Wednesday, April 6, 2011

Recasting MLK In Liberation Theology

The Rev. Martin Luther King Jr. walked the picket line the day before an assassin's bullet ended his life. A Nobel Prize-winner courted by presidents, King spent his final hours with Memphis garbage collectors fighting for the right to unionize. As we remember King's legacy on the anniversary of his death, the struggle for economic justice continues amid new assaults on workers' collective bargaining rights, the worst income inequality since the Great Depression and irresponsible budget cuts that will hurt the most vulnerable.
Link (here) to read the full opinion piece by Alexander Mikulich is a research fellow at the Jesuit Social Research Institute

Dr. Martin Luther King, Jr. was a Republican (here)
Dr. Martin Luther King, Jr. was fighting against racial segregation and for equal rights for African- Americans not unions (here) 
Dr.

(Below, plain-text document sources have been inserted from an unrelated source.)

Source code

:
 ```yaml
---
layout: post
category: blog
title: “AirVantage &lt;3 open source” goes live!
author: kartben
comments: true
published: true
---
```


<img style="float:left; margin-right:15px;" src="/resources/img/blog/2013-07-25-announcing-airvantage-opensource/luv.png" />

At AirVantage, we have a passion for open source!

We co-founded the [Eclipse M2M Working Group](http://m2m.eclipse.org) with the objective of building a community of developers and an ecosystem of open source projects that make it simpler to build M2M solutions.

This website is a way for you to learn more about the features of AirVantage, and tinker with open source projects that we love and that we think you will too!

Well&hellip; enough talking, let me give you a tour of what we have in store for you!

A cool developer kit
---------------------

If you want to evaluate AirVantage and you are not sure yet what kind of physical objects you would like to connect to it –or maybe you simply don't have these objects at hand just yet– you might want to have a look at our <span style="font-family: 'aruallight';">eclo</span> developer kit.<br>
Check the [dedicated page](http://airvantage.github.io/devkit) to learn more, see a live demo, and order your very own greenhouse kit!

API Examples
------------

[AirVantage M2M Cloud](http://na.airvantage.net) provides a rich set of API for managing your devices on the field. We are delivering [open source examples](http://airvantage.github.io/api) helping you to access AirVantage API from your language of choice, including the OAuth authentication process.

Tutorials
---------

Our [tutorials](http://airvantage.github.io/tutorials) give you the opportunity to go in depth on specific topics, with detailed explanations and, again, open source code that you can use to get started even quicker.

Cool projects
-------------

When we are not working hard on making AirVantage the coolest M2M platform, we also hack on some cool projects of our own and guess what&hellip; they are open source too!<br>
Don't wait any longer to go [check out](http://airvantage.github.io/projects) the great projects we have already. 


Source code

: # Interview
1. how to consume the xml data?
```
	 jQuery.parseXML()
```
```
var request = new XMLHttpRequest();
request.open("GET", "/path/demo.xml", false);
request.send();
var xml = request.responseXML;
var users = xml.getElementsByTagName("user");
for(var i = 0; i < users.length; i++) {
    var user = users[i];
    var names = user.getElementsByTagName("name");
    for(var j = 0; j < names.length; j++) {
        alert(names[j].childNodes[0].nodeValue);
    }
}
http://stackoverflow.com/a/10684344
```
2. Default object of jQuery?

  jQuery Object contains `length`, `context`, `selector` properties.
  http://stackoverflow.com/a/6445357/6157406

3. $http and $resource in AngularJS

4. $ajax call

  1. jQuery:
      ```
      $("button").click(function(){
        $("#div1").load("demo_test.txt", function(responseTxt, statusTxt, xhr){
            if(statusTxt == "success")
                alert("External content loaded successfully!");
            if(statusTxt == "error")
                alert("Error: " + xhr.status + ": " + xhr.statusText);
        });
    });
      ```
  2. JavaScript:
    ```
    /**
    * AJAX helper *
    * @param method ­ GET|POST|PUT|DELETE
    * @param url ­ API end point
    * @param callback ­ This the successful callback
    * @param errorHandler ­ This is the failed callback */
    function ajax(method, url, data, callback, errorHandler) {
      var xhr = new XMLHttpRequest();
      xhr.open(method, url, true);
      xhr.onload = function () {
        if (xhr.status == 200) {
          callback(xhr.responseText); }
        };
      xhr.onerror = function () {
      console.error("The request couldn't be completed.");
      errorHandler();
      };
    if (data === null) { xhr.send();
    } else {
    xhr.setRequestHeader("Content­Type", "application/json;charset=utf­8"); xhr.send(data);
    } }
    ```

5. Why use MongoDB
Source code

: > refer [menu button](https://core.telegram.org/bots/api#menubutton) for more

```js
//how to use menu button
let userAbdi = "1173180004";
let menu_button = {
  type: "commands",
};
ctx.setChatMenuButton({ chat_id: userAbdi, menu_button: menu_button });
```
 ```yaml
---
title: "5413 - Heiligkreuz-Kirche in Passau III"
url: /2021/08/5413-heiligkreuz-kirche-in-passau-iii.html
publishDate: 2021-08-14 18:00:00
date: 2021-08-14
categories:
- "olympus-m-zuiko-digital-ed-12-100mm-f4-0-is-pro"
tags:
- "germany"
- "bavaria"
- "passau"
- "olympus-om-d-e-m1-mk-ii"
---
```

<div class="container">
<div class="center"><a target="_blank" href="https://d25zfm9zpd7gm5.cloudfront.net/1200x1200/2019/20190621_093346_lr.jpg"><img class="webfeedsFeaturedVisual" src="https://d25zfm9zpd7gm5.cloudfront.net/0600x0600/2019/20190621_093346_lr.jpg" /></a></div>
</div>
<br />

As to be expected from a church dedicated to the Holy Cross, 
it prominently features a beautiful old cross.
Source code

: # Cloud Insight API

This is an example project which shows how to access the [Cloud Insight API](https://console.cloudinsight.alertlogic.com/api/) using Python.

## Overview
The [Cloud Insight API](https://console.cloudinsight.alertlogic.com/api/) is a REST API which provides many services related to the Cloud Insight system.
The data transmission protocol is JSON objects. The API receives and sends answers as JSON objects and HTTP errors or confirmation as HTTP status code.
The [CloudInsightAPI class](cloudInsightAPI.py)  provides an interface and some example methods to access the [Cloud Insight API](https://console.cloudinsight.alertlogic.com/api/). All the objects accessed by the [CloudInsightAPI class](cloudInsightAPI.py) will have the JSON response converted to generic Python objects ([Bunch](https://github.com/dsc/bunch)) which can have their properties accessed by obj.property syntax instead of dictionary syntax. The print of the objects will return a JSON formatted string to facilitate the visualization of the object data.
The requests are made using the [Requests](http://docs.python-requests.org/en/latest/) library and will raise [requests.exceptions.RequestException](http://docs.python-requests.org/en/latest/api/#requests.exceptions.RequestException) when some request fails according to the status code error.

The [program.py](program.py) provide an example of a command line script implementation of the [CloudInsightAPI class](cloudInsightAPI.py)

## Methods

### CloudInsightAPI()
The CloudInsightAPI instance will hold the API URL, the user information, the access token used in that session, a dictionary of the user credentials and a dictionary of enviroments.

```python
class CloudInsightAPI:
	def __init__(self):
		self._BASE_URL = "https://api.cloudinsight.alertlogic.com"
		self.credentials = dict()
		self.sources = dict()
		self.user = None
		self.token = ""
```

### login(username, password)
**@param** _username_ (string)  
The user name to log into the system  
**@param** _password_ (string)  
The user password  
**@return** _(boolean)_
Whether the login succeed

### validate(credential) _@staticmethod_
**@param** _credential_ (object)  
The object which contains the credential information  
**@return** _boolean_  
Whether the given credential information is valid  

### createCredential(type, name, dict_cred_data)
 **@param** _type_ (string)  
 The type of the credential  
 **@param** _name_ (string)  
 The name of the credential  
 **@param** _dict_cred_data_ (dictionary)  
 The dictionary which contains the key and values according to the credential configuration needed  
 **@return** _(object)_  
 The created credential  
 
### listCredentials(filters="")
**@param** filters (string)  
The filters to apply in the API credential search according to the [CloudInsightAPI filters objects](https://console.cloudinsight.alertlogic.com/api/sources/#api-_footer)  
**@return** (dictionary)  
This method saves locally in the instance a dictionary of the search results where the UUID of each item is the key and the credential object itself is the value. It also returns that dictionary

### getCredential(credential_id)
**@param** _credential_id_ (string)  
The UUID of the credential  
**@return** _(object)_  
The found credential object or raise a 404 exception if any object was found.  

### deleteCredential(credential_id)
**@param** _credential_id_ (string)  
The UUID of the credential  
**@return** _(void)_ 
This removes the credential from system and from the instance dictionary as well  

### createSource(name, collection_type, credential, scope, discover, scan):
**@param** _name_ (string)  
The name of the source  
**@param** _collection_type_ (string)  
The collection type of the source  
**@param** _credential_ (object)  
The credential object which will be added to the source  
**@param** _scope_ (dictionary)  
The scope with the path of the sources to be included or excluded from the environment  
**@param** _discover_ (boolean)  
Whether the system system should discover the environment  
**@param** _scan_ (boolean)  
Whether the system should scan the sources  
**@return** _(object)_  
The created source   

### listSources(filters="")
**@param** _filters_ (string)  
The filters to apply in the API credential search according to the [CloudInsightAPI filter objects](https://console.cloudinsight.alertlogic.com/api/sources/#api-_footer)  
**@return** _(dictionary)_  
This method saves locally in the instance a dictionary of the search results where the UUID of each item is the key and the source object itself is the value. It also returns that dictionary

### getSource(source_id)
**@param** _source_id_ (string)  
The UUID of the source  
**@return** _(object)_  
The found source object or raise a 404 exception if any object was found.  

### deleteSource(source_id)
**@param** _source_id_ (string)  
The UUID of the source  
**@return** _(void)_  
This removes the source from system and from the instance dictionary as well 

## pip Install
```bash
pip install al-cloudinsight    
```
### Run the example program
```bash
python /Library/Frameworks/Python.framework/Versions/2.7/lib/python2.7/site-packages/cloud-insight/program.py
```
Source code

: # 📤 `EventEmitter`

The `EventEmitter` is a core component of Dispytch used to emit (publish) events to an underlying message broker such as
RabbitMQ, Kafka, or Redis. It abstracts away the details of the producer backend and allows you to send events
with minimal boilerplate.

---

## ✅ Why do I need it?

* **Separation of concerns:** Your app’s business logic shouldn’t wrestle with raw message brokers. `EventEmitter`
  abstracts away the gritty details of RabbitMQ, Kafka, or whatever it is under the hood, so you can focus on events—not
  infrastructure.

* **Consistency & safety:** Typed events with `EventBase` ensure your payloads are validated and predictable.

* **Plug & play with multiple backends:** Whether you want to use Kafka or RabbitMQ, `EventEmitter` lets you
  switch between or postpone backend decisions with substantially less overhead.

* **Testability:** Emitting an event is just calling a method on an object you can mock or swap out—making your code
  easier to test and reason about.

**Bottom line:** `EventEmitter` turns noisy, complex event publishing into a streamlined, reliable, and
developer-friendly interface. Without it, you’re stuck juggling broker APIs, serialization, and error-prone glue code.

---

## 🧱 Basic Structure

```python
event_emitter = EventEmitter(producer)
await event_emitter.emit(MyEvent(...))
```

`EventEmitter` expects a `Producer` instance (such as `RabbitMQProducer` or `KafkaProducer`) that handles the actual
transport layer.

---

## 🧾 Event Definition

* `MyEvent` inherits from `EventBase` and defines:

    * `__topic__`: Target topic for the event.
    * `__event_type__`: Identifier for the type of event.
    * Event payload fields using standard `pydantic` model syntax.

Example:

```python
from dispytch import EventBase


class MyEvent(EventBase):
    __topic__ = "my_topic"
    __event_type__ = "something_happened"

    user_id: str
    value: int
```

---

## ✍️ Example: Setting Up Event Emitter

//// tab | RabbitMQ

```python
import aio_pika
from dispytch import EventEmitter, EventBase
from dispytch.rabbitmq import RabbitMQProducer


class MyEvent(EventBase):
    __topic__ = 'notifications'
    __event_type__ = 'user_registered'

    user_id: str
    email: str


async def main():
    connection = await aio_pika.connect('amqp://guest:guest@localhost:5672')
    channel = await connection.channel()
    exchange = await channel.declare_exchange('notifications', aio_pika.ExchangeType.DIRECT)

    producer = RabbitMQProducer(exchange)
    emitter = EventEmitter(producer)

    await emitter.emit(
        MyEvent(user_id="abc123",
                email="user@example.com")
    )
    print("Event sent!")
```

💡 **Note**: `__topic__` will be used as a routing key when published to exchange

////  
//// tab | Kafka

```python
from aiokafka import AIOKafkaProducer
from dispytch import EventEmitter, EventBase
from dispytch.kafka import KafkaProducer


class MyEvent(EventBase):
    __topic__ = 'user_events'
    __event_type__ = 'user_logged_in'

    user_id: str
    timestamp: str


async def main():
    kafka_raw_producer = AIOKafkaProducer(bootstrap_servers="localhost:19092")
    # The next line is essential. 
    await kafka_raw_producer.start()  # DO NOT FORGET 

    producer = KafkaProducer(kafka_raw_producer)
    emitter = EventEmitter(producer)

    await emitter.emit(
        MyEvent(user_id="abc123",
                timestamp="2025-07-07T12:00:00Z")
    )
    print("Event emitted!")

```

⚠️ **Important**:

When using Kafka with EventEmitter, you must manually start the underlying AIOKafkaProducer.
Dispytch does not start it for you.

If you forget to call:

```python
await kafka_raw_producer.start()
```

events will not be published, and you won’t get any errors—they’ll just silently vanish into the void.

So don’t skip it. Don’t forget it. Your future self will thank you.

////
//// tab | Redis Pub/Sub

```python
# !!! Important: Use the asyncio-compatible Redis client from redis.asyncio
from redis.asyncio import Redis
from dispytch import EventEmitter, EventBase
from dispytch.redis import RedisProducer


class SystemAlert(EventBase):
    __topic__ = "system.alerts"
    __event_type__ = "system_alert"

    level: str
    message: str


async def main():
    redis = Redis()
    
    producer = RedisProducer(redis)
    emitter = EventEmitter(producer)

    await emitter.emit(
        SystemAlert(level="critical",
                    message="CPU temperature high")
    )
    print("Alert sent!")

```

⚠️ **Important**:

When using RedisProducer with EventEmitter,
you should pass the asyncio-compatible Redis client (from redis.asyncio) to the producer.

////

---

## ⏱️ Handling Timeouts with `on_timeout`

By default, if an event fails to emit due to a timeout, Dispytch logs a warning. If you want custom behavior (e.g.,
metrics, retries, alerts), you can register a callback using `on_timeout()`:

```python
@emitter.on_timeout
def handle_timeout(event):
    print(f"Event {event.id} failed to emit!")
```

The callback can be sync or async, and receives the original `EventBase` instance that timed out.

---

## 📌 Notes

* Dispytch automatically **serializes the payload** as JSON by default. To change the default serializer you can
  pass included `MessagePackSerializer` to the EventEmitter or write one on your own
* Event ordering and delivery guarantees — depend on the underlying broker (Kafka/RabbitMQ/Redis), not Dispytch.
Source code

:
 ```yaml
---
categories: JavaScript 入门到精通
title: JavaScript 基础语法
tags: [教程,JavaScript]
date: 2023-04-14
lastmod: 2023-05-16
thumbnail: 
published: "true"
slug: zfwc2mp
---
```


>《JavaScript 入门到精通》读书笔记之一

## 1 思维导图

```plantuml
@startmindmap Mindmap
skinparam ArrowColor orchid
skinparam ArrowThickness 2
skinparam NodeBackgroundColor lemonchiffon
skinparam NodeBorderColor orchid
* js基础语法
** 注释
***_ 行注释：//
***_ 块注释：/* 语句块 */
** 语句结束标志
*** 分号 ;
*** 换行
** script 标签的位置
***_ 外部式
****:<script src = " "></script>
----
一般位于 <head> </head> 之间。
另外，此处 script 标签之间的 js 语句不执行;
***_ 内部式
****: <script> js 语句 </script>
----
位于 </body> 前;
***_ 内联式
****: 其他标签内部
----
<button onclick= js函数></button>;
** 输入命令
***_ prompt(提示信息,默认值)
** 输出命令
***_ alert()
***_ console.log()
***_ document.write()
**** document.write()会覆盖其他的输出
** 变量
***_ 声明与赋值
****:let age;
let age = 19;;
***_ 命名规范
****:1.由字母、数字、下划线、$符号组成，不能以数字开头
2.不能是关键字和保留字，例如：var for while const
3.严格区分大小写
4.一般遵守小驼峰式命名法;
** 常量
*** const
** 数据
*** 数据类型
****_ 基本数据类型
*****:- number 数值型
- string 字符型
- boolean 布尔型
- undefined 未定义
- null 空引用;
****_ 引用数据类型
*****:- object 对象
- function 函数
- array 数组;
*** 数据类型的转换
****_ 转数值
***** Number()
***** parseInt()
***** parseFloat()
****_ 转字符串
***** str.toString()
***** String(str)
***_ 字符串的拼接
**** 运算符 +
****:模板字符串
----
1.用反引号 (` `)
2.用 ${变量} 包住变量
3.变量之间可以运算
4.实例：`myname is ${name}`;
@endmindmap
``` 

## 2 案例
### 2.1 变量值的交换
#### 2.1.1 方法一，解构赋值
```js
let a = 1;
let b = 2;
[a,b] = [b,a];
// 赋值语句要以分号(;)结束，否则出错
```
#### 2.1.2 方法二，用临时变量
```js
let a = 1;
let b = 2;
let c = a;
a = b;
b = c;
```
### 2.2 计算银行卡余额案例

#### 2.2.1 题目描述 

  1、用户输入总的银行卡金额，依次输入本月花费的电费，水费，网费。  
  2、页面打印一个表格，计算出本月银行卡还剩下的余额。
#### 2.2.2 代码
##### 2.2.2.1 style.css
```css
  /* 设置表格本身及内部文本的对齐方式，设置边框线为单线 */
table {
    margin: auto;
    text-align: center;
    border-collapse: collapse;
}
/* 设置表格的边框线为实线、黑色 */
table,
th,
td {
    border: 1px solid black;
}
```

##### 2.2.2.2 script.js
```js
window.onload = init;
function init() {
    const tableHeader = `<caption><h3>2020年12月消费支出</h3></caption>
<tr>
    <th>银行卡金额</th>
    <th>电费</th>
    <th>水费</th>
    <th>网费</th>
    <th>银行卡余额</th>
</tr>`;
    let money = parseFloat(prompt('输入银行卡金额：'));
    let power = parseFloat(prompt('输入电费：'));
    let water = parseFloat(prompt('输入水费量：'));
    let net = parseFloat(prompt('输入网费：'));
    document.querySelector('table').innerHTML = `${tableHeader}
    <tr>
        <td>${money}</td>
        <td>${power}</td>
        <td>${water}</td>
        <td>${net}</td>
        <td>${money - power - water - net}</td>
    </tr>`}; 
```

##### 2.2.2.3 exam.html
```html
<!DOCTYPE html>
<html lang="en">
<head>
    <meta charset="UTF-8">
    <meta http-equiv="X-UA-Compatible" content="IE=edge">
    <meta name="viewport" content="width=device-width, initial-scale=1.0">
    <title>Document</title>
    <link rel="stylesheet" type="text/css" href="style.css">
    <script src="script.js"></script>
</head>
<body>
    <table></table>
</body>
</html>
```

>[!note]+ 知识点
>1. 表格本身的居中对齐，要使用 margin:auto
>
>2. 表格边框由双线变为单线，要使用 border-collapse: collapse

Martin Luther King, Jr was not fighting for unions the right to unionize the Memphis garbage collectors per se, but was a part of his Poor People's Campaign (here) , (here) and (here)
This not a time of the worst economic inequality since the Great Depression, Jimmy Carter's presidency was marked by gas rationing and shortages, an interest rates over 18%,   unemployment rate over 10 % and inflation over 18% (here) and (here).
Remember the misery index (here) ?, stagflation (here)? , the gas lines (here)?

2 comments:

TonyD said...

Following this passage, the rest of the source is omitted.